A herd of goats scheduled to arrive Tuesday at the historic Congressional Cemetery on Capitol Hill was delayed by D.C.'s Department of Health, which mandated that the environmentally friendly gardeners get a health check-up.
"For the first time in five years we were asked for a health certificate for the herd," Eco-Goats owner Brian Knox told U.S. News.
"It's kind of a formality," he said, "the things you look for are sore mouth and foot rot, which don't affect people at all but are contagious to other livestock."
It's unclear if D.C.'s Capitol Hill neighborhood has any permanent hooved residents.
The National Agricultural Statistics Service, a branch of the U.S. Department of Agriculture, keeps records on livestock in all 50 states, but doesn't tally D.C. livestock.
The city's municipal animal regulations specifically mention goats just once, prohibiting them from roaming free.

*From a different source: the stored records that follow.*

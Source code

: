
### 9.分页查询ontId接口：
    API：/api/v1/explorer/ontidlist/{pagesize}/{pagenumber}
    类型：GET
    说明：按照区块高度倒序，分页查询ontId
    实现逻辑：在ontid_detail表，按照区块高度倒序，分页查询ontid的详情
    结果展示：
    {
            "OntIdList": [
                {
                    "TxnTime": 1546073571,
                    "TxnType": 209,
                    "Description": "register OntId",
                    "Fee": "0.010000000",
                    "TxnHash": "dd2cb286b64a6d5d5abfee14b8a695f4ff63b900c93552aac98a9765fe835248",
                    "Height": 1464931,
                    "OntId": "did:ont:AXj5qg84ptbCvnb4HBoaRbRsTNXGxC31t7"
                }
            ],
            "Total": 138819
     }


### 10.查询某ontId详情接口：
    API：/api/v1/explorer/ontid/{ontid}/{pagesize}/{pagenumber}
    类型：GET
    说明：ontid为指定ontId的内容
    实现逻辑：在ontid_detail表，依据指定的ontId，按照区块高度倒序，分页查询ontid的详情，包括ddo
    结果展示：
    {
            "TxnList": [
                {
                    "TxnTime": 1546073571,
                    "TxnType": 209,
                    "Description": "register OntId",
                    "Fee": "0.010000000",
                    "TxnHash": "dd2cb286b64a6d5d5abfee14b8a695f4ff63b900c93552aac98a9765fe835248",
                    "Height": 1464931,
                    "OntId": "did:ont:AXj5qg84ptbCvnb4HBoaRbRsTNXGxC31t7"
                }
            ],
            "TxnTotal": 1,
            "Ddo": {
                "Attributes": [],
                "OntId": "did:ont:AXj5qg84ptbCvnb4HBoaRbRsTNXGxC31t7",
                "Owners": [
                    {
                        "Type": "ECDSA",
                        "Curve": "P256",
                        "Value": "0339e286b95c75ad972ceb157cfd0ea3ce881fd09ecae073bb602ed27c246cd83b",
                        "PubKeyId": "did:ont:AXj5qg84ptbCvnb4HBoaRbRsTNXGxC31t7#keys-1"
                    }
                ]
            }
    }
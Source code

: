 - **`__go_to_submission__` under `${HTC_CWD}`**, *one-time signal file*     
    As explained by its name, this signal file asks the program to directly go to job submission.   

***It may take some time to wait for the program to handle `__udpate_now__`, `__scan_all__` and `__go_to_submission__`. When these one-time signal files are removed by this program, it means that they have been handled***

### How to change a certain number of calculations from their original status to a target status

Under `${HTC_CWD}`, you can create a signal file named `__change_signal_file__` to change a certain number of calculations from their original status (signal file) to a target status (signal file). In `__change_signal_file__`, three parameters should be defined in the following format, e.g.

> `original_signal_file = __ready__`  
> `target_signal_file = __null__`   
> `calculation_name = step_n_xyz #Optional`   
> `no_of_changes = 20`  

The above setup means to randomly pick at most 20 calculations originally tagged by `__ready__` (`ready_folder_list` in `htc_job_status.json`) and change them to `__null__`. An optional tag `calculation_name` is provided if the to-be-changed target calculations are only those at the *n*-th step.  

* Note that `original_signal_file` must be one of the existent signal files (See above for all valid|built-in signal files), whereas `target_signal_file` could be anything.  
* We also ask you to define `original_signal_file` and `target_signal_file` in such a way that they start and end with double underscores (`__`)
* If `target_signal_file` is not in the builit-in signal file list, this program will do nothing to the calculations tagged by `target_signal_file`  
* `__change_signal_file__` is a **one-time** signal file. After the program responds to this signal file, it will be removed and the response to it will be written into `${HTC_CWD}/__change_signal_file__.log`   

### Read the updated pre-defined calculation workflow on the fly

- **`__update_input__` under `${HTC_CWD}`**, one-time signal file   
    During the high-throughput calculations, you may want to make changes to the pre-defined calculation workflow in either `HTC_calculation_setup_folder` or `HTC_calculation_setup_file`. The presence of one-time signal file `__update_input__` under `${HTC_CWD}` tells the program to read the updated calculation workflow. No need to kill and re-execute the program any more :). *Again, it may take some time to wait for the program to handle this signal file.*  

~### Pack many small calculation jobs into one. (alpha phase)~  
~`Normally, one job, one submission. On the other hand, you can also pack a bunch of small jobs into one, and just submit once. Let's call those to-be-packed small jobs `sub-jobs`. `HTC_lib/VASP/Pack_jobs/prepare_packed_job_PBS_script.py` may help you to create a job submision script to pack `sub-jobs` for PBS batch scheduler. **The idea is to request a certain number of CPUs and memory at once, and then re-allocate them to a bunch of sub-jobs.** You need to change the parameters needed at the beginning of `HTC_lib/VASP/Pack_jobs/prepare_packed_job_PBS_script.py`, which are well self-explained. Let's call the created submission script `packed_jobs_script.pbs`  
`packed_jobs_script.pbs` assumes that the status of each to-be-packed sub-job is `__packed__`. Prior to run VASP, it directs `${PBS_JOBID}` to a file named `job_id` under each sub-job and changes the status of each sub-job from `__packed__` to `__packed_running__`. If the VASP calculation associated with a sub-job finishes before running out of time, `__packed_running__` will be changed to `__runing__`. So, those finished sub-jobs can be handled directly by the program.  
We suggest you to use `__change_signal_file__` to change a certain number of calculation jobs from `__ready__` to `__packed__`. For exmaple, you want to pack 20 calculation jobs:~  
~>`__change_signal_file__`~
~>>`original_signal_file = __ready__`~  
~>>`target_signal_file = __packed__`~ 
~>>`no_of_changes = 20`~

Other city regulations include prohibitions on bringing to D.C. "any diseased or unfit animal" or animals "likely to cause delay in traffic."

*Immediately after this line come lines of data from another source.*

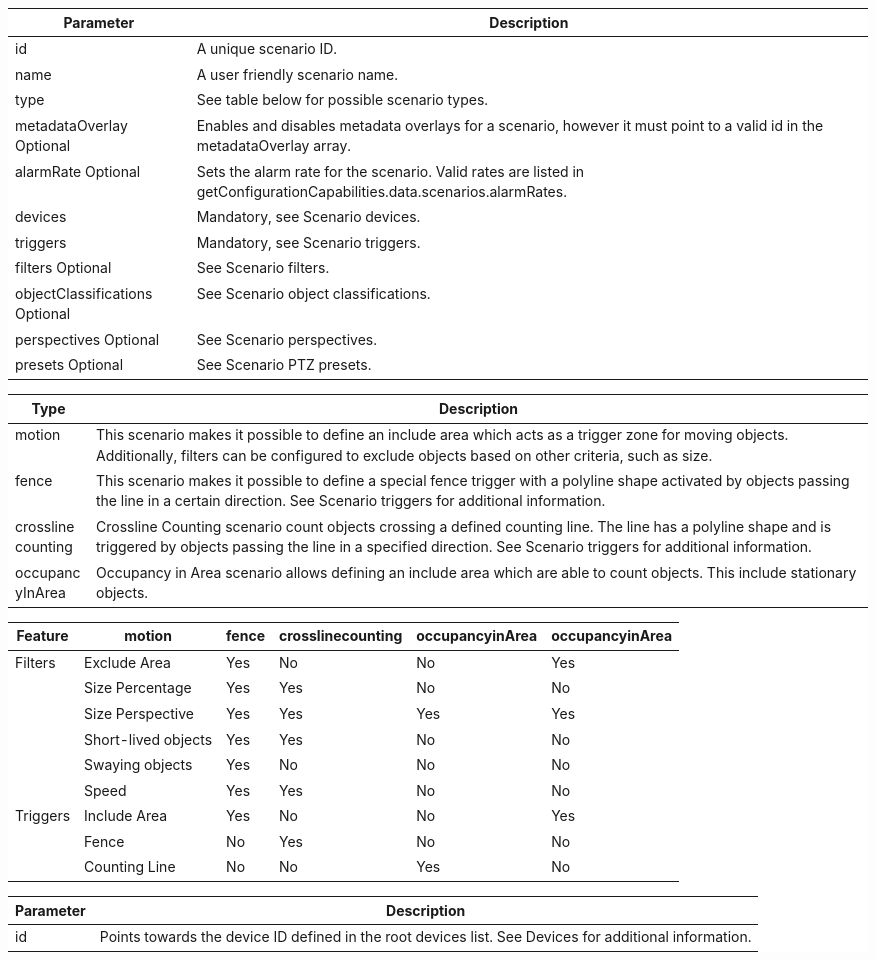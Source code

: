| Parameter | Description |
| --- | --- |
| id | A unique scenario ID. |
| name | A user friendly scenario name. |
| type | See table below for possible scenario types. |
| metadataOverlay Optional | Enables and disables metadata overlays for a scenario, however it must point to a valid id in the metadataOverlay array. |
| alarmRate Optional | Sets the alarm rate for the scenario. Valid rates are listed in getConfigurationCapabilities.data.scenarios.alarmRates. |
| devices | Mandatory, see Scenario devices. |
| triggers | Mandatory, see Scenario triggers. |
| filters Optional | See Scenario filters. |
| objectClassifications Optional | See Scenario object classifications. |
| perspectives Optional | See Scenario perspectives. |
| presets Optional | See Scenario PTZ presets. |

| Type | Description |
| --- | --- |
| motion | This scenario makes it possible to define an include area which acts as a trigger zone for moving objects. Additionally, filters can be configured to exclude objects based on other criteria, such as size. |
| fence | This scenario makes it possible to define a special fence trigger with a polyline shape activated by objects passing the line in a certain direction. See Scenario triggers for additional information. |
| crosslinecounting | Crossline Counting scenario count objects crossing a defined counting line. The line has a polyline shape and is triggered by objects passing the line in a specified direction. See Scenario triggers for additional information. |
| occupancyInArea | Occupancy in Area scenario allows defining an include area which are able to count objects. This include stationary objects. |

| Feature | motion | fence | crosslinecounting | occupancyinArea | occupancyinArea |
| --- | --- | --- | --- | --- | --- |
| Filters | Exclude Area | Yes | No | No | Yes |
|  | Size Percentage | Yes | Yes | No | No |
|  | Size Perspective | Yes | Yes | Yes | Yes |
|  | Short-lived objects | Yes | Yes | No | No |
|  | Swaying objects | Yes | No | No | No |
|  | Speed | Yes | Yes | No | No |
| Triggers | Include Area | Yes | No | No | Yes |
|  | Fence | No | Yes | No | No |
|  | Counting Line | No | No | Yes | No |

| Parameter | Description |
| --- | --- |
| id | Points towards the device ID defined in the root devices list. See Devices for additional information. |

Numerous attempts to reach Department of Health Communications Director Najma Roberts for comment Wednesday morning were unsuccessful.
Knox hustled to bring his animals – who live in Annapolis, Md. – to a veterinarian, where they received a clean bill of health.

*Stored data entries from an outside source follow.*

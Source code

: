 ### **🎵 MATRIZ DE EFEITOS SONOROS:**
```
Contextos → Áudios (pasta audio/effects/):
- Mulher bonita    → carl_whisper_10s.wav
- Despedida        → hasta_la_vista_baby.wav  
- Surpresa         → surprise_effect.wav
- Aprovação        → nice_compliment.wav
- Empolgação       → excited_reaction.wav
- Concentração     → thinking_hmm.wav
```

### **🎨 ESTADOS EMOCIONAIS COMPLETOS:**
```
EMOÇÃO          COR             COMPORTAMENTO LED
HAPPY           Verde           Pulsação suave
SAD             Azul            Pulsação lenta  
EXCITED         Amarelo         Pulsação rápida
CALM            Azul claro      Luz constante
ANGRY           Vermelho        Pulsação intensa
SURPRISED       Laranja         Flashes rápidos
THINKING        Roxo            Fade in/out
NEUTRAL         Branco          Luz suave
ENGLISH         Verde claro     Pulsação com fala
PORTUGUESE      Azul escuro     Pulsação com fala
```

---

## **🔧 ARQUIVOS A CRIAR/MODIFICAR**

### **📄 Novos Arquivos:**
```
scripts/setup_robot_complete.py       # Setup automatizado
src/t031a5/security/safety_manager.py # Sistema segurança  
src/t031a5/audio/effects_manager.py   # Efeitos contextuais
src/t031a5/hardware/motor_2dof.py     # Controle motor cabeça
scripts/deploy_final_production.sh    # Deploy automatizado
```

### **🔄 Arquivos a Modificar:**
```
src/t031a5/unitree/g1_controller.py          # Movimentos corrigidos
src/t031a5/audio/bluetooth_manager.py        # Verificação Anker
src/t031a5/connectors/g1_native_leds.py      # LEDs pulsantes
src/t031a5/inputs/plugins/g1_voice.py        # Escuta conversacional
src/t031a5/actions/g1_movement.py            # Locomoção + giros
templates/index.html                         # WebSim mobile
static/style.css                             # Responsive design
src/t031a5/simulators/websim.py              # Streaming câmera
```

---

The goat herd has worked jobs in Maryland, Pennsylvania and Virginia. The Congressional Cemetery assignment will be their first time working inside the Washington Beltway.
Knox spoke with U.S. News Wednesday morning as he arrived with 25 goats at the historic cemetery – the final resting place of former FBI Director J. Edgar Hoover and scores of deceased politicians. They will be joined by around 40 colleagues later in the day.